Pennzoil initially sought a preliminary injunction in an effort, in effect, to freeze or set aside a 3Aths interest in Getty pending the outcome of a trial on the merits. Substantial expedited discovery was undertaken, the matter was extensively researched and briefed by all parties and oral argument was held which lasted well over four hours. So intense was the effort that it is said that the combined legal fees of the parties in reaching this point have exceeded $1 million.

On February 7, 1984 the written decision of this Court was released denying Pennzoil’s application for the preliminary injunction. As of that date Getty had filed an answer to Pennzoil’s amended complaint, but Texaco had not. Nor had Texaco filed a motion for summary judgment. On February 8 Pennzoil submitted a cheek to the clerk of this Court in the sum of $25,000 to cover the costs of this action and filed its notice of dismissal as to Texaco. On the same date Pennzoil instituted its new action against Texaco alone in Texas. In the Texas suit Pennzoil has asserted against Texaco the same claim of tortious interference with its alleged contract rights with Getty, the Museum and the Trustee as it had alleged here. In the Texas action, however, Pennzoil seeks only monetary damages against Texaco. Moreover, in the Texas action it demands a trial by jury, something which is not obtainable in this Court of equity in Delaware.
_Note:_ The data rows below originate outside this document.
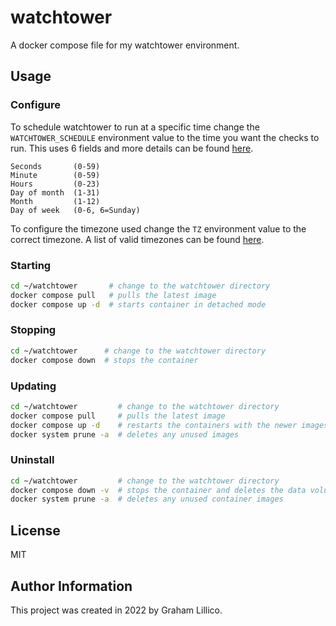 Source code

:# watchtower

A docker compose file for my watchtower environment.

## Usage 

### Configure

To schedule watchtower to run at a specific time change the `WATCHTOWER_SCHEDULE` environment value to the time you want the checks to run.  This uses 6 fields and more details can be found [here](https://pkg.go.dev/github.com/robfig/cron@v1.2.0#hdr-CRON_Expression_Format).

```
Seconds       (0-59)
Minute        (0-59)
Hours         (0-23) 
Day of month  (1-31)
Month         (1-12)
Day of week   (0-6, 6=Sunday)
```

To configure the timezone used change the `TZ` environment value to the correct timezone.  A list of valid timezones can be found [here](https://en.wikipedia.org/wiki/List_of_tz_database_time_zones#List).

### Starting

```bash
cd ~/watchtower       # change to the watchtower directory
docker compose pull   # pulls the latest image
docker compose up -d  # starts container in detached mode

```

### Stopping

```bash
cd ~/watchtower      # change to the watchtower directory
docker compose down  # stops the container
```

### Updating

```bash
cd ~/watchtower         # change to the watchtower directory
docker compose pull     # pulls the latest image
docker compose up -d    # restarts the containers with the newer images
docker system prune -a  # deletes any unused images
```

### Uninstall

```bash
cd ~/watchtower         # change to the watchtower directory
docker compose down -v  # stops the container and deletes the data volumes
docker system prune -a  # deletes any unused container images
```

## License

MIT

## Author Information

This project was created in 2022 by Graham Lillico.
Rule 41(a)(1) of this Court, which is patterned after the Federal Rule, states in relevant part as follows:

“Subject to payment of costs ... an action may be dismissed by the plaintiff without order of court (i) by filing a notice of dismissal at any time before service by an adverse party of an answer or a motion for summary judgment, whichever first occurs.... ”
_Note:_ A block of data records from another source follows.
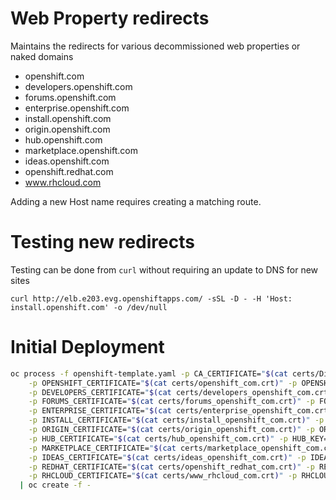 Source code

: # Web Property redirects

Maintains the redirects for various decommissioned web properties or naked domains

  - openshift.com
  - developers.openshift.com
  - forums.openshift.com
  - enterprise.openshift.com
  - install.openshift.com
  - origin.openshift.com
  - hub.openshift.com
  - marketplace.openshift.com
  - ideas.openshift.com
  - openshift.redhat.com
  - www.rhcloud.com

Adding a new Host name requires creating a matching route.

# Testing new redirects

Testing can be done from `curl` without requiring an update to DNS for new sites

    curl http://elb.e203.evg.openshiftapps.com/ -sSL -D - -H 'Host: install.openshift.com' -o /dev/null


# Initial Deployment

```bash
oc process -f openshift-template.yaml -p CA_CERTIFICATE="$(cat certs/DigiCertCA.crt)" \
    -p OPENSHIFT_CERTIFICATE="$(cat certs/openshift_com.crt)" -p OPENSHIFT_KEY="$(cat certs/openshift_com.key)" \
    -p DEVELOPERS_CERTIFICATE="$(cat certs/developers_openshift_com.crt)" -p DEVELOPERS_KEY="$(cat certs/developers_openshift_com.key)" \
    -p FORUMS_CERTIFICATE="$(cat certs/forums_openshift_com.crt)" -p FORUMS_KEY="$(cat certs/forums_openshift_com.key)" \
    -p ENTERPRISE_CERTIFICATE="$(cat certs/enterprise_openshift_com.crt)" -p ENTERPRISE_KEY="$(cat certs/enterprise_openshift_com.key)" \
    -p INSTALL_CERTIFICATE="$(cat certs/install_openshift_com.crt)" -p INSTALL_KEY="$(cat certs/install_openshift_com.key)" \
    -p ORIGIN_CERTIFICATE="$(cat certs/origin_openshift_com.crt)" -p ORIGIN_KEY="$(cat certs/origin_openshift_com.key)" \
    -p HUB_CERTIFICATE="$(cat certs/hub_openshift_com.crt)" -p HUB_KEY="$(cat certs/hub_openshift_com.key)" \
    -p MARKETPLACE_CERTIFICATE="$(cat certs/marketplace_openshift_com.crt)" -p MARKETPLACE_KEY="$(cat certs/marketplace_openshift_com.key)" \
    -p IDEAS_CERTIFICATE="$(cat certs/ideas_openshift_com.crt)" -p IDEAS_KEY="$(cat certs/ideas_openshift_com.key)" \
    -p REDHAT_CERTIFICATE="$(cat certs/openshift_redhat_com.crt)" -p REDHAT_KEY="$(cat certs/openshift_redhat_com.key)" \
    -p RHCLOUD_CERTIFICATE="$(cat certs/www_rhcloud_com.crt)" -p RHCLOUD_KEY="$(cat certs/www_rhcloud_com.key)" \
  | oc create -f -
```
Literally speaking, Pennzoil has followed the Rule as to its action against Texaco. As of February 8 Texaco had served neither an answer nor a motion for summary judgment upon Pennzoil. Pennzoil submitted payment to cover the Court costs of the suit. Thus, under the Rule as literally read, it was entitled to dismiss its action as to Texaco by the mere filing of a notice to that effect without an order of the Court.
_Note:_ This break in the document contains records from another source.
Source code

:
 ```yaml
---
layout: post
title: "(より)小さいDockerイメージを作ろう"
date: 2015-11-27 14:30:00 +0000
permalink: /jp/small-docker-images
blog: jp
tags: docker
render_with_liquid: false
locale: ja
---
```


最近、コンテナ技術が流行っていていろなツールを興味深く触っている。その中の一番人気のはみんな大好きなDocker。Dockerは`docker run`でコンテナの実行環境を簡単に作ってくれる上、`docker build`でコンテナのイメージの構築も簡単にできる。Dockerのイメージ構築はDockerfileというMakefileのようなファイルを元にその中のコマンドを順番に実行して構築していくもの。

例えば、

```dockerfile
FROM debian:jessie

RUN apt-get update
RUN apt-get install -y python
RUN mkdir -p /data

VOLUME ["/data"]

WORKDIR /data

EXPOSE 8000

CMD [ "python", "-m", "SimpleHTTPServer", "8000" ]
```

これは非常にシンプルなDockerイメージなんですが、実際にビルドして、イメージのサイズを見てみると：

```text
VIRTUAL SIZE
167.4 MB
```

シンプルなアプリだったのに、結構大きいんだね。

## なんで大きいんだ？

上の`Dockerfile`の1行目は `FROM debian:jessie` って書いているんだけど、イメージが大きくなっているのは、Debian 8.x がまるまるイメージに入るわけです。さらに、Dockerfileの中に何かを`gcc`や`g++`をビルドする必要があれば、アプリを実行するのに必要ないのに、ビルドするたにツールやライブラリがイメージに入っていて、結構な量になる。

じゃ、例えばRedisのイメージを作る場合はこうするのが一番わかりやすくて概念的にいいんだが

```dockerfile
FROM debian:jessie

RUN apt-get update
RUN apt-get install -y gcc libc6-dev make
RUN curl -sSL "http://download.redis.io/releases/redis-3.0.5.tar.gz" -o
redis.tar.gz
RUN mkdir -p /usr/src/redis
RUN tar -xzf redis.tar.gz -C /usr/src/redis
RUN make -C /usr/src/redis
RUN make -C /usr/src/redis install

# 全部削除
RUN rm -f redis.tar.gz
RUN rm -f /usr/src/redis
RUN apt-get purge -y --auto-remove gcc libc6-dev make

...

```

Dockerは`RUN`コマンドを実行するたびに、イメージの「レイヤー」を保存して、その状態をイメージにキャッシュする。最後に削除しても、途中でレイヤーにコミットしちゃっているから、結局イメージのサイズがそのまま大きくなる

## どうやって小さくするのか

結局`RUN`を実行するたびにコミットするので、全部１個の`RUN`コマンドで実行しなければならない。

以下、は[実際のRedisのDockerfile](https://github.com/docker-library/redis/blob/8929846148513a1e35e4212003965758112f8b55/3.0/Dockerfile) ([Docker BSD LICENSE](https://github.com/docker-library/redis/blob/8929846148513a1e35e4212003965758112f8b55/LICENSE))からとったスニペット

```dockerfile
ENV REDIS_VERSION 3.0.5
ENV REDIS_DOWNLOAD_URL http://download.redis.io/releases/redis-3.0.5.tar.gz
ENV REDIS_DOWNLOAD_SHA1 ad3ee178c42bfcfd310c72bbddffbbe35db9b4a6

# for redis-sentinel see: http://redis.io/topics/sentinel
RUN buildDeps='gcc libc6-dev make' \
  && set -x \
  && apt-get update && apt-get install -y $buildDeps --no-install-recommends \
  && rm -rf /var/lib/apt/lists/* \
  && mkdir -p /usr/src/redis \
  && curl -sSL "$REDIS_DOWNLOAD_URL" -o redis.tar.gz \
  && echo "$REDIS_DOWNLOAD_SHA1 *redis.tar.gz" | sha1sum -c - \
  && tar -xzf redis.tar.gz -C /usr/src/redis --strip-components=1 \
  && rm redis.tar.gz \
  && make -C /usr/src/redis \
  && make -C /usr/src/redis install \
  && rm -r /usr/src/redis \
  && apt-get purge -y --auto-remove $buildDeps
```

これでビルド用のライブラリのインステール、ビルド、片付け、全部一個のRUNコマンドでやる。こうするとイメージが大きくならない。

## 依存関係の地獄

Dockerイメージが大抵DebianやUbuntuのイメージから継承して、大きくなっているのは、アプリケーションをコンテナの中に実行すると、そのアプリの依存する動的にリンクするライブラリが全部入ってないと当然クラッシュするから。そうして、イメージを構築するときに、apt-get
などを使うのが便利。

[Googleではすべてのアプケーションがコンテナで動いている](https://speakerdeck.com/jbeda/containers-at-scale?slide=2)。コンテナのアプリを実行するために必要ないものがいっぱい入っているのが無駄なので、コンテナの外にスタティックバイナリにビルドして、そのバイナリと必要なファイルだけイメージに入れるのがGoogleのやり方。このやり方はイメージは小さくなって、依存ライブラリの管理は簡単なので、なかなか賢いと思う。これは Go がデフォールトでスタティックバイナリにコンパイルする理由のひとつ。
Texaco contends, however, that the purported dismissal by Pennzoil is void. It relies on the fact that the Court has examined the merits of Pennzoil’s tortious interference claim on a developed and exhaustive record at the preliminary injunction stage and has found that Pennzoil did not demonstrate a likelihood of success on the merits. Texaco argues that under such circumstances a voluntarily dismissal by Pennzoil under Rule 41(a)(l)(i) does not lie. For this proposition Texaco relies on Oil & Gas Ventures, Inc. v. Cheyenne Oil Corp., supra, and Harvey Aluminum, Inc. v. American Cyanamid Co., supra, which, says Texaco, represent the law of this jurisdiction.

Superficially, at least, Texaco’s argument appears to be correct. In Oil & Gas Ventures certain individual defendants had failed to file an answer to the complaint for more than three years.